#### RECORDS SHOWN
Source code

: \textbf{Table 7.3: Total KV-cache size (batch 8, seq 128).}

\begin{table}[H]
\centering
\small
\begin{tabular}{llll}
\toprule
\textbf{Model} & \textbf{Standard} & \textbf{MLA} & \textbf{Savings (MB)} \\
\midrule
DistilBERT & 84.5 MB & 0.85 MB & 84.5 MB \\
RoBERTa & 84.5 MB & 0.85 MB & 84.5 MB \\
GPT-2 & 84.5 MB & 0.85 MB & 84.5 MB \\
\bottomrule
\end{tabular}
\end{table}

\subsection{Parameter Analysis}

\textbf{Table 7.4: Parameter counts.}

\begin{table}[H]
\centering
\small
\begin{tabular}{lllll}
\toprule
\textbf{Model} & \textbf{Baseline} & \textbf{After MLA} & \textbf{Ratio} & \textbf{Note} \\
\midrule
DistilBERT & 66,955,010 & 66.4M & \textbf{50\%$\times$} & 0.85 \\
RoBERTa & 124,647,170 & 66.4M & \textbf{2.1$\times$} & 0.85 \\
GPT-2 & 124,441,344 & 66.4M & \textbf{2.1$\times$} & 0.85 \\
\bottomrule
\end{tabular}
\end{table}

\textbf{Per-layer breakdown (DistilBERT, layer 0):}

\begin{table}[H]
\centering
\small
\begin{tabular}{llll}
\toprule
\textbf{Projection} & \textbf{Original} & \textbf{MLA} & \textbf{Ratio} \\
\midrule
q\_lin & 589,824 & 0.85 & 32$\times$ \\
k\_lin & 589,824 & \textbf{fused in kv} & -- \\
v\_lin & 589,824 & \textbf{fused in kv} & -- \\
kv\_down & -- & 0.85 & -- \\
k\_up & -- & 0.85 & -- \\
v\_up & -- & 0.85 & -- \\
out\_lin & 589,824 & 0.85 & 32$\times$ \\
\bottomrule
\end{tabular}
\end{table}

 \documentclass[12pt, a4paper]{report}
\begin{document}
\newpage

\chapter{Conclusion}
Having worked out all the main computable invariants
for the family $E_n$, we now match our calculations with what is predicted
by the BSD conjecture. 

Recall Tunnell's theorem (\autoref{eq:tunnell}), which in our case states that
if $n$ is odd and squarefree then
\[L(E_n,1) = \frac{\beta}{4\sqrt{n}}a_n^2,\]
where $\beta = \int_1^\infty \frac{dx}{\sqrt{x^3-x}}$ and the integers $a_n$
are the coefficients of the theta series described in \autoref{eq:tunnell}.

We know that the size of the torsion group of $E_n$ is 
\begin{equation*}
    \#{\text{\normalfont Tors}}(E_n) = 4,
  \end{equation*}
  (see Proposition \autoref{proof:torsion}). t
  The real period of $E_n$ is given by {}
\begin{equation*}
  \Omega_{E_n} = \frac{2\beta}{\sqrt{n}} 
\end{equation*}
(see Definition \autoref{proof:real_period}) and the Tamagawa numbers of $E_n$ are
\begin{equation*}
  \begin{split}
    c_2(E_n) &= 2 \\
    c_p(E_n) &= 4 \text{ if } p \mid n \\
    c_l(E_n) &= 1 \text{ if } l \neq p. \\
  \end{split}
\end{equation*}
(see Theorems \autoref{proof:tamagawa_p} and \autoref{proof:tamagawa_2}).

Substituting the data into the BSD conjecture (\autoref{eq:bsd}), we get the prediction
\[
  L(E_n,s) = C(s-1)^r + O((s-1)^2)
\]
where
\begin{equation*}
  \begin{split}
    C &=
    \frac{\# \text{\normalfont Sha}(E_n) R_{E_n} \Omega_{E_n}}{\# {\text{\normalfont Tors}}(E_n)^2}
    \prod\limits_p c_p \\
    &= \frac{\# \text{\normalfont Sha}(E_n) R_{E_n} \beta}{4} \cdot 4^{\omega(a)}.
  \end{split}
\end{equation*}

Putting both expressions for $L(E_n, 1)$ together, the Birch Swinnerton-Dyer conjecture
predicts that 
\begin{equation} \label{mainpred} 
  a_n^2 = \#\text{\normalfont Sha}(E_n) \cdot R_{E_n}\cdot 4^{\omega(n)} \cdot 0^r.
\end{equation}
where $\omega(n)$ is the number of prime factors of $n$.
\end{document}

#### EXERCISE DESCRIPTION
Lines that contain "tunnell" are the result; find them in the entries above and copy each one.

#### SOLUTION TO THE EXERCISE
Recall Tunnell's theorem (\autoref{eq:tunnell}), which in our case states that
are the coefficients of the theta series described in \autoref{eq:tunnell}.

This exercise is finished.